THE PROBLEM
Set the data down once more, in full and exactly.

DATASET ENTRIES
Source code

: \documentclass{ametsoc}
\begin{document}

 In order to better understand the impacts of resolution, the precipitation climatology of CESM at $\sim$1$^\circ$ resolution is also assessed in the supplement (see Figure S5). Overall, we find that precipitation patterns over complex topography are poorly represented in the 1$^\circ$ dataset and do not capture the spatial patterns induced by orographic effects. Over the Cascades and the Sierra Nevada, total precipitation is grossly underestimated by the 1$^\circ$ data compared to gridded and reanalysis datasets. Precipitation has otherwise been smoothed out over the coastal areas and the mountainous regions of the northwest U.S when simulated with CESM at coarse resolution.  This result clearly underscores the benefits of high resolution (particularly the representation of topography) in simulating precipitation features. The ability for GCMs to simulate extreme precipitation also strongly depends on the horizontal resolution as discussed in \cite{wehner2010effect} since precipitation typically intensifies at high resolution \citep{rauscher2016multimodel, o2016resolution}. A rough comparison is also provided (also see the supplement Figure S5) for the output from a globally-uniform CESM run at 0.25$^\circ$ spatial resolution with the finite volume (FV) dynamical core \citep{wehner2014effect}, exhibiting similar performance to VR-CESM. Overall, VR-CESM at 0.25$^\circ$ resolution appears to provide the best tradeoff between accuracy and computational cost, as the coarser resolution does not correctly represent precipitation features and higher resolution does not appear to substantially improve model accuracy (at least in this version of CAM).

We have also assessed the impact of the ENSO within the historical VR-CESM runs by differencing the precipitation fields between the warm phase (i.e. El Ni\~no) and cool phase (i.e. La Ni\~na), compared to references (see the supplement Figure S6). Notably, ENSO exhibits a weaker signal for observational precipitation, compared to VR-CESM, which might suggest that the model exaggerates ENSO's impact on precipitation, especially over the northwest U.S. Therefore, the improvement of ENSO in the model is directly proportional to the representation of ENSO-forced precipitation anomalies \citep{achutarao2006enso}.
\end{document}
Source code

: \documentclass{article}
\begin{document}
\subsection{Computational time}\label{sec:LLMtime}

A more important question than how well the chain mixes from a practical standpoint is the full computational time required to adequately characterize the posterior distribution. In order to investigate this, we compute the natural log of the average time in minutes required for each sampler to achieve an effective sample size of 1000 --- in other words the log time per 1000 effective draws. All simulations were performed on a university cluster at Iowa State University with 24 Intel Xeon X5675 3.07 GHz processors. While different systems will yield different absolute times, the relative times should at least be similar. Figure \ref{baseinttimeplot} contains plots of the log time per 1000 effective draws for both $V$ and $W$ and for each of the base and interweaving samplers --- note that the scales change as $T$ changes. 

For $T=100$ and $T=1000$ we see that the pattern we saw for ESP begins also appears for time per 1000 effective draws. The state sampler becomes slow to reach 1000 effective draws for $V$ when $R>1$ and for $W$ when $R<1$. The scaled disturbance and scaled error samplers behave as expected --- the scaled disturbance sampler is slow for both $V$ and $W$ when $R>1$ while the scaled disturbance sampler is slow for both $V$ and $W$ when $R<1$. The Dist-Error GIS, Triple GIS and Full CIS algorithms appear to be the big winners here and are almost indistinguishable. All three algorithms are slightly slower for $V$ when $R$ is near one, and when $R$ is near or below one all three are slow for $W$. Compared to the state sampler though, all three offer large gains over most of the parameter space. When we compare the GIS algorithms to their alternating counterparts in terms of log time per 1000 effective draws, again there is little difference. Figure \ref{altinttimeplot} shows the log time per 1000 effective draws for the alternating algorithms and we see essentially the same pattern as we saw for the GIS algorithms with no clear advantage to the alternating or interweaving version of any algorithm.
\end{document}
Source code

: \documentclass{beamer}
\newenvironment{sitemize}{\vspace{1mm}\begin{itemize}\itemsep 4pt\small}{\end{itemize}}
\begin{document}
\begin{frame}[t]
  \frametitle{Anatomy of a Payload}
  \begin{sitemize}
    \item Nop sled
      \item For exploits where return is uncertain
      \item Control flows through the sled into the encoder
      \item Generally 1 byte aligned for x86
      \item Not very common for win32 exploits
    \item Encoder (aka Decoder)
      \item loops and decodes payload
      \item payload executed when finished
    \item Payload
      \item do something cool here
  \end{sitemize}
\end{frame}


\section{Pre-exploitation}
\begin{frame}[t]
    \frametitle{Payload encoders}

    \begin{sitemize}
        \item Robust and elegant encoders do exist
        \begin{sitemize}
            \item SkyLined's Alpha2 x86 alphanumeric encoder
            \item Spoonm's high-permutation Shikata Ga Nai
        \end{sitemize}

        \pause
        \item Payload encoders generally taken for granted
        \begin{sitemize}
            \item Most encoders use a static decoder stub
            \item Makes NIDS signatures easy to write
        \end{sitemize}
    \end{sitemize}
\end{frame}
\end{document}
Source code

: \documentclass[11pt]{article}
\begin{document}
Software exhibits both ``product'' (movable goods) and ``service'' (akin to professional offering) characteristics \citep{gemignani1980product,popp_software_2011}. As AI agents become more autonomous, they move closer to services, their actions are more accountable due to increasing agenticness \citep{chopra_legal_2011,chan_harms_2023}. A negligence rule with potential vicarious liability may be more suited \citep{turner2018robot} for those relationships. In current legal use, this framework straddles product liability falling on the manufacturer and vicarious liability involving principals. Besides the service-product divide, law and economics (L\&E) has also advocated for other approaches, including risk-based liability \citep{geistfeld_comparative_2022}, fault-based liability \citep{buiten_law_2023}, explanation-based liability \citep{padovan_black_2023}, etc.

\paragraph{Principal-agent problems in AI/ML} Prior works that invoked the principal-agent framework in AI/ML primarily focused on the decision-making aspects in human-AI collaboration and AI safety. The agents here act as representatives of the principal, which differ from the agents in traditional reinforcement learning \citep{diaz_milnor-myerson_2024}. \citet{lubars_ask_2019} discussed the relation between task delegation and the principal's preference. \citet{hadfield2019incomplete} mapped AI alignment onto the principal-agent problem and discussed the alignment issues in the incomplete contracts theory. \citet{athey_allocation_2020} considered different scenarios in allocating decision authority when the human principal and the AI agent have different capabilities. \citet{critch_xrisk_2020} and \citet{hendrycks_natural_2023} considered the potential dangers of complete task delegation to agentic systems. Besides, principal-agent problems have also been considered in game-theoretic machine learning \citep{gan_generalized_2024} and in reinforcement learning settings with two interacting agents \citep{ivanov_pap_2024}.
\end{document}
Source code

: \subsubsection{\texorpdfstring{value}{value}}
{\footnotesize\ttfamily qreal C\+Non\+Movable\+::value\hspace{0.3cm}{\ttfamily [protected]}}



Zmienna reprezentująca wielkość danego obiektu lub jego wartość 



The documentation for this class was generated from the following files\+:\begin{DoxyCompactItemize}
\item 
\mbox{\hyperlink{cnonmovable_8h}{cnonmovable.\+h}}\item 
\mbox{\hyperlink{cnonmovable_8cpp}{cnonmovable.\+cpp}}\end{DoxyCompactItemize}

RESPONSE
Source code

: \documentclass{ametsoc}
\begin{document}

 In order to better understand the impacts of resolution, the precipitation climatology of CESM at $\sim$1$^\circ$ resolution is also assessed in the supplement (see Figure S5). Overall, we find that precipitation patterns over complex topography are poorly represented in the 1$^\circ$ dataset and do not capture the spatial patterns induced by orographic effects. Over the Cascades and the Sierra Nevada, total precipitation is grossly underestimated by the 1$^\circ$ data compared to gridded and reanalysis datasets. Precipitation has otherwise been smoothed out over the coastal areas and the mountainous regions of the northwest U.S when simulated with CESM at coarse resolution.  This result clearly underscores the benefits of high resolution (particularly the representation of topography) in simulating precipitation features. The ability for GCMs to simulate extreme precipitation also strongly depends on the horizontal resolution as discussed in \cite{wehner2010effect} since precipitation typically intensifies at high resolution \citep{rauscher2016multimodel, o2016resolution}. A rough comparison is also provided (also see the supplement Figure S5) for the output from a globally-uniform CESM run at 0.25$^\circ$ spatial resolution with the finite volume (FV) dynamical core \citep{wehner2014effect}, exhibiting similar performance to VR-CESM. Overall, VR-CESM at 0.25$^\circ$ resolution appears to provide the best tradeoff between accuracy and computational cost, as the coarser resolution does not correctly represent precipitation features and higher resolution does not appear to substantially improve model accuracy (at least in this version of CAM).

We have also assessed the impact of the ENSO within the historical VR-CESM runs by differencing the precipitation fields between the warm phase (i.e. El Ni\~no) and cool phase (i.e. La Ni\~na), compared to references (see the supplement Figure S6). Notably, ENSO exhibits a weaker signal for observational precipitation, compared to VR-CESM, which might suggest that the model exaggerates ENSO's impact on precipitation, especially over the northwest U.S. Therefore, the improvement of ENSO in the model is directly proportional to the representation of ENSO-forced precipitation anomalies \citep{achutarao2006enso}.
\end{document}
Source code

: \documentclass{article}
\begin{document}
\subsection{Computational time}\label{sec:LLMtime}

A more important question than how well the chain mixes from a practical standpoint is the full computational time required to adequately characterize the posterior distribution. In order to investigate this, we compute the natural log of the average time in minutes required for each sampler to achieve an effective sample size of 1000 --- in other words the log time per 1000 effective draws. All simulations were performed on a university cluster at Iowa State University with 24 Intel Xeon X5675 3.07 GHz processors. While different systems will yield different absolute times, the relative times should at least be similar. Figure \ref{baseinttimeplot} contains plots of the log time per 1000 effective draws for both $V$ and $W$ and for each of the base and interweaving samplers --- note that the scales change as $T$ changes. 

For $T=100$ and $T=1000$ we see that the pattern we saw for ESP begins also appears for time per 1000 effective draws. The state sampler becomes slow to reach 1000 effective draws for $V$ when $R>1$ and for $W$ when $R<1$. The scaled disturbance and scaled error samplers behave as expected --- the scaled disturbance sampler is slow for both $V$ and $W$ when $R>1$ while the scaled disturbance sampler is slow for both $V$ and $W$ when $R<1$. The Dist-Error GIS, Triple GIS and Full CIS algorithms appear to be the big winners here and are almost indistinguishable. All three algorithms are slightly slower for $V$ when $R$ is near one, and when $R$ is near or below one all three are slow for $W$. Compared to the state sampler though, all three offer large gains over most of the parameter space. When we compare the GIS algorithms to their alternating counterparts in terms of log time per 1000 effective draws, again there is little difference. Figure \ref{altinttimeplot} shows the log time per 1000 effective draws for the alternating algorithms and we see essentially the same pattern as we saw for the GIS algorithms with no clear advantage to the alternating or interweaving version of any algorithm.
\end{document}
Source code

: \documentclass{beamer}
\newenvironment{sitemize}{\vspace{1mm}\begin{itemize}\itemsep 4pt\small}{\end{itemize}}
\begin{document}
\begin{frame}[t]
  \frametitle{Anatomy of a Payload}
  \begin{sitemize}
    \item Nop sled
      \item For exploits where return is uncertain
      \item Control flows through the sled into the encoder
      \item Generally 1 byte aligned for x86
      \item Not very common for win32 exploits
    \item Encoder (aka Decoder)
      \item loops and decodes payload
      \item payload executed when finished
    \item Payload
      \item do something cool here
  \end{sitemize}
\end{frame}


\section{Pre-exploitation}
\begin{frame}[t]
    \frametitle{Payload encoders}

    \begin{sitemize}
        \item Robust and elegant encoders do exist
        \begin{sitemize}
            \item SkyLined's Alpha2 x86 alphanumeric encoder
            \item Spoonm's high-permutation Shikata Ga Nai
        \end{sitemize}

        \pause
        \item Payload encoders generally taken for granted
        \begin{sitemize}
            \item Most encoders use a static decoder stub
            \item Makes NIDS signatures easy to write
        \end{sitemize}
    \end{sitemize}
\end{frame}
\end{document}
Source code

: \documentclass[11pt]{article}
\begin{document}
Software exhibits both ``product'' (movable goods) and ``service'' (akin to professional offering) characteristics \citep{gemignani1980product,popp_software_2011}. As AI agents become more autonomous, they move closer to services, their actions are more accountable due to increasing agenticness \citep{chopra_legal_2011,chan_harms_2023}. A negligence rule with potential vicarious liability may be more suited \citep{turner2018robot} for those relationships. In current legal use, this framework straddles product liability falling on the manufacturer and vicarious liability involving principals. Besides the service-product divide, law and economics (L\&E) has also advocated for other approaches, including risk-based liability \citep{geistfeld_comparative_2022}, fault-based liability \citep{buiten_law_2023}, explanation-based liability \citep{padovan_black_2023}, etc.

\paragraph{Principal-agent problems in AI/ML} Prior works that invoked the principal-agent framework in AI/ML primarily focused on the decision-making aspects in human-AI collaboration and AI safety. The agents here act as representatives of the principal, which differ from the agents in traditional reinforcement learning \citep{diaz_milnor-myerson_2024}. \citet{lubars_ask_2019} discussed the relation between task delegation and the principal's preference. \citet{hadfield2019incomplete} mapped AI alignment onto the principal-agent problem and discussed the alignment issues in the incomplete contracts theory. \citet{athey_allocation_2020} considered different scenarios in allocating decision authority when the human principal and the AI agent have different capabilities. \citet{critch_xrisk_2020} and \citet{hendrycks_natural_2023} considered the potential dangers of complete task delegation to agentic systems. Besides, principal-agent problems have also been considered in game-theoretic machine learning \citep{gan_generalized_2024} and in reinforcement learning settings with two interacting agents \citep{ivanov_pap_2024}.
\end{document}
Source code

: \subsubsection{\texorpdfstring{value}{value}}
{\footnotesize\ttfamily qreal C\+Non\+Movable\+::value\hspace{0.3cm}{\ttfamily [protected]}}



Zmienna reprezentująca wielkość danego obiektu lub jego wartość 



The documentation for this class was generated from the following files\+:\begin{DoxyCompactItemize}
\item 
\mbox{\hyperlink{cnonmovable_8h}{cnonmovable.\+h}}\item 
\mbox{\hyperlink{cnonmovable_8cpp}{cnonmovable.\+cpp}}\end{DoxyCompactItemize}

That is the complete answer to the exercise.